| WHAT THE EXERCISE ASKS |
Quote the entries below from the line with "# ***\#sportsmanship*** n" through the line with "Role: Manages employee", both ends included, and only those lines.

Dataset records:

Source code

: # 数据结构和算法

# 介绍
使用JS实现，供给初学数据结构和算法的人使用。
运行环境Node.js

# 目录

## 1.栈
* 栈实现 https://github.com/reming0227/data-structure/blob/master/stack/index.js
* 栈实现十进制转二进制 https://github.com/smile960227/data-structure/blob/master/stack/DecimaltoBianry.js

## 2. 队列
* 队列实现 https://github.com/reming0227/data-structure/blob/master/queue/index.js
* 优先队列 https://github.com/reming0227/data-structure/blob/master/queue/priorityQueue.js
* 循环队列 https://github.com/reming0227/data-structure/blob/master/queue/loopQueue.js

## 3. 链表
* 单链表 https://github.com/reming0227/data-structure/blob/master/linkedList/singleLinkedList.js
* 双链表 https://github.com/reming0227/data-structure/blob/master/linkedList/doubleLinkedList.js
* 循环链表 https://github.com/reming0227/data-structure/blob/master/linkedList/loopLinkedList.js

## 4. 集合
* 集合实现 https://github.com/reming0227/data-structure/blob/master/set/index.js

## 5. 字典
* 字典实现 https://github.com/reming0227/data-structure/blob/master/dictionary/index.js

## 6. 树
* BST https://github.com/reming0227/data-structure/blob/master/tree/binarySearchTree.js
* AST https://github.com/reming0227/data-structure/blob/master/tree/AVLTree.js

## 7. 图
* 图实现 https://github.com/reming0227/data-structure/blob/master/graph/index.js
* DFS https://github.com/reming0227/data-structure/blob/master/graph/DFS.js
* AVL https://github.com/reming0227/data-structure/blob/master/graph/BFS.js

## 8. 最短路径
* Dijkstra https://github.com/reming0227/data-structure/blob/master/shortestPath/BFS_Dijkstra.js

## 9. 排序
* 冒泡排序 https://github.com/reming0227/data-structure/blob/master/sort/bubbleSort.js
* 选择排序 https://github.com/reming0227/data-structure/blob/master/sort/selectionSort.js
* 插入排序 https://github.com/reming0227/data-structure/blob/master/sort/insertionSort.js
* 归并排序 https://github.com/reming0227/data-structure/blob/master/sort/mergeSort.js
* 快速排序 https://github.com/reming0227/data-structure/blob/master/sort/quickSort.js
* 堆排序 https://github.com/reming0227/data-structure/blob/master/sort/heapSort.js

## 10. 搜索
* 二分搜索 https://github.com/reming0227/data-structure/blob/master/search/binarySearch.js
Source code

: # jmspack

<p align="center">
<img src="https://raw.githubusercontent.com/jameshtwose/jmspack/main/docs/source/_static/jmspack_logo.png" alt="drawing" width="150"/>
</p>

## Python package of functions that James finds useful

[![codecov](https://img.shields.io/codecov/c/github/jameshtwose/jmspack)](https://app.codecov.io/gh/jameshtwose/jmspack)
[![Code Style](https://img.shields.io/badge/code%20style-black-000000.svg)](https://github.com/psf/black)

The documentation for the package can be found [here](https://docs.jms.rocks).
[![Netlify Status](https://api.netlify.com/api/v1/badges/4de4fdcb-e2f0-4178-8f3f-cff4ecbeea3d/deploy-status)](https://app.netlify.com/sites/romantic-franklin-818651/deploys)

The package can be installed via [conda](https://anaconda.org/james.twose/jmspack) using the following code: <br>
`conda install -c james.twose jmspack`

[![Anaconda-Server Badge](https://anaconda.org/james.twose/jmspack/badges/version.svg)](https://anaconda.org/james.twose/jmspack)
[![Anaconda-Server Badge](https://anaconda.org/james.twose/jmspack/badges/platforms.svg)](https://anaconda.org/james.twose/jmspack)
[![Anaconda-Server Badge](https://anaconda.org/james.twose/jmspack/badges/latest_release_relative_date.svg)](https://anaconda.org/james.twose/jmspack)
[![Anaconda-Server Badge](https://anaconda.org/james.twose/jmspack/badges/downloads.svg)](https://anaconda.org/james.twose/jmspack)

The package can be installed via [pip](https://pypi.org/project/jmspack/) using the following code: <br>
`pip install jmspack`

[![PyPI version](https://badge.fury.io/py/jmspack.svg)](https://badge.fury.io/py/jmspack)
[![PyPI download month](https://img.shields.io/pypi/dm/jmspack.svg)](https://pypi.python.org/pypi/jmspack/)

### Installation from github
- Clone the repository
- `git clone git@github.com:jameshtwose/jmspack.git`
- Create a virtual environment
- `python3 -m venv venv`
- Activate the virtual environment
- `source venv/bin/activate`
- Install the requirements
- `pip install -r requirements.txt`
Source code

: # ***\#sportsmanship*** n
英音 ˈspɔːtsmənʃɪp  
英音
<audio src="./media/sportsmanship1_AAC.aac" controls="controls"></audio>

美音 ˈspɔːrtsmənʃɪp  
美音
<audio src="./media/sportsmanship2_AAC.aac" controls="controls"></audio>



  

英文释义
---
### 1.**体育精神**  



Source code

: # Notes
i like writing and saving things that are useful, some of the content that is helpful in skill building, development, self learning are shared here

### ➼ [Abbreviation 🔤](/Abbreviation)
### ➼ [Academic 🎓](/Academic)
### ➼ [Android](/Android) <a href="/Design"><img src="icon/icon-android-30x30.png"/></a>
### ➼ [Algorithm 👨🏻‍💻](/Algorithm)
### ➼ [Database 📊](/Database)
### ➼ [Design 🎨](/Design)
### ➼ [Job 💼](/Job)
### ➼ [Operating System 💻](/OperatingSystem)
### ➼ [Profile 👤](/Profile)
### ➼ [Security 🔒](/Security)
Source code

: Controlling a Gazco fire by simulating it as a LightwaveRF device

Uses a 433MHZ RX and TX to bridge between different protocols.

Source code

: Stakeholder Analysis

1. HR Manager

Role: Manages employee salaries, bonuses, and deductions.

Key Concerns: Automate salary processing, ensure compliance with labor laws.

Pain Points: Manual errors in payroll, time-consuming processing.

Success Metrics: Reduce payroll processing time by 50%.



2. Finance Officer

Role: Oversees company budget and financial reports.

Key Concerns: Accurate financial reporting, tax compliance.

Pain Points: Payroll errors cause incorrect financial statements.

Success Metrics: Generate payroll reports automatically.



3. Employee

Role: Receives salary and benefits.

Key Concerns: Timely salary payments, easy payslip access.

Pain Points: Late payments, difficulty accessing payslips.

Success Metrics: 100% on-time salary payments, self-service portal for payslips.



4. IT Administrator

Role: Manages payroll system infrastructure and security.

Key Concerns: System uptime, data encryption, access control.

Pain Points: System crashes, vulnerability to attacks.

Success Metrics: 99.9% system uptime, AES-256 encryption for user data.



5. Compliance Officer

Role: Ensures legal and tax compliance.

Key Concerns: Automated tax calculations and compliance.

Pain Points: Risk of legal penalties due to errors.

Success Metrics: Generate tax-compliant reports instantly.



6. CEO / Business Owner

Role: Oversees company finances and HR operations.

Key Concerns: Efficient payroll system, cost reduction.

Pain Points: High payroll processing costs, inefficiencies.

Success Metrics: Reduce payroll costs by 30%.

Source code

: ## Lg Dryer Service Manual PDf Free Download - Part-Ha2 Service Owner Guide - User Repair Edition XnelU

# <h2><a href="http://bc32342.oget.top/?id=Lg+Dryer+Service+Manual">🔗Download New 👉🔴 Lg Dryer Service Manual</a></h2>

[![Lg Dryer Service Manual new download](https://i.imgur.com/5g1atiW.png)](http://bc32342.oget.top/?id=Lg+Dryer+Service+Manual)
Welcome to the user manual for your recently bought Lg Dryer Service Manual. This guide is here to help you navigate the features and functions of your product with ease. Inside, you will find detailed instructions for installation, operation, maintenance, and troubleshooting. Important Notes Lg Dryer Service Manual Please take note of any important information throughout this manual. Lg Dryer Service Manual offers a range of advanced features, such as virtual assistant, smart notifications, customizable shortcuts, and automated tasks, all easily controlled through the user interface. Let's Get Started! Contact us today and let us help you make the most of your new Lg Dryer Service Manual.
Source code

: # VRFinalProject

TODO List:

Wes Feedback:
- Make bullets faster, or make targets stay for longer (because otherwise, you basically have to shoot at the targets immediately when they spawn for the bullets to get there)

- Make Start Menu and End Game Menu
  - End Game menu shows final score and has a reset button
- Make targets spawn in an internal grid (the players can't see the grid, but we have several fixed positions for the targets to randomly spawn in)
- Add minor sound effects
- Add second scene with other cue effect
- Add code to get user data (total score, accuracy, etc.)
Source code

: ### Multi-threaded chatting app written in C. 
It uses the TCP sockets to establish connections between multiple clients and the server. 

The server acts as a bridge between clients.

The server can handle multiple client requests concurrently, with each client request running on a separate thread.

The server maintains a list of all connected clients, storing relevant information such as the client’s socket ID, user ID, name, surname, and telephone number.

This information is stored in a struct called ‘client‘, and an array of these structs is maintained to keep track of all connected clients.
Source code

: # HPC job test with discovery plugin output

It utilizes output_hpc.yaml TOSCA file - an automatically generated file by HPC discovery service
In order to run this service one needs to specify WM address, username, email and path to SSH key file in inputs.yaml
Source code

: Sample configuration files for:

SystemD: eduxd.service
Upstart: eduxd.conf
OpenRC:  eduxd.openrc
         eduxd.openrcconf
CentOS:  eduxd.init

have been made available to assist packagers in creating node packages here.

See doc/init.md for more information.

| RESPONSE AREA |
: # ***\#sportsmanship*** n
英音 ˈspɔːtsmənʃɪp  
英音
<audio src="./media/sportsmanship1_AAC.aac" controls="controls"></audio>

美音 ˈspɔːrtsmənʃɪp  
美音
<audio src="./media/sportsmanship2_AAC.aac" controls="controls"></audio>



  

英文释义
---
### 1.**体育精神**  



Source code

: # Notes
i like writing and saving things that are useful, some of the content that is helpful in skill building, development, self learning are shared here

### ➼ [Abbreviation 🔤](/Abbreviation)
### ➼ [Academic 🎓](/Academic)
### ➼ [Android](/Android) <a href="/Design"><img src="icon/icon-android-30x30.png"/></a>
### ➼ [Algorithm 👨🏻‍💻](/Algorithm)
### ➼ [Database 📊](/Database)
### ➼ [Design 🎨](/Design)
### ➼ [Job 💼](/Job)
### ➼ [Operating System 💻](/OperatingSystem)
### ➼ [Profile 👤](/Profile)
### ➼ [Security 🔒](/Security)
Source code

: Controlling a Gazco fire by simulating it as a LightwaveRF device

Uses a 433MHZ RX and TX to bridge between different protocols.

Source code

: Stakeholder Analysis

1. HR Manager

Role: Manages employee salaries, bonuses, and deductions.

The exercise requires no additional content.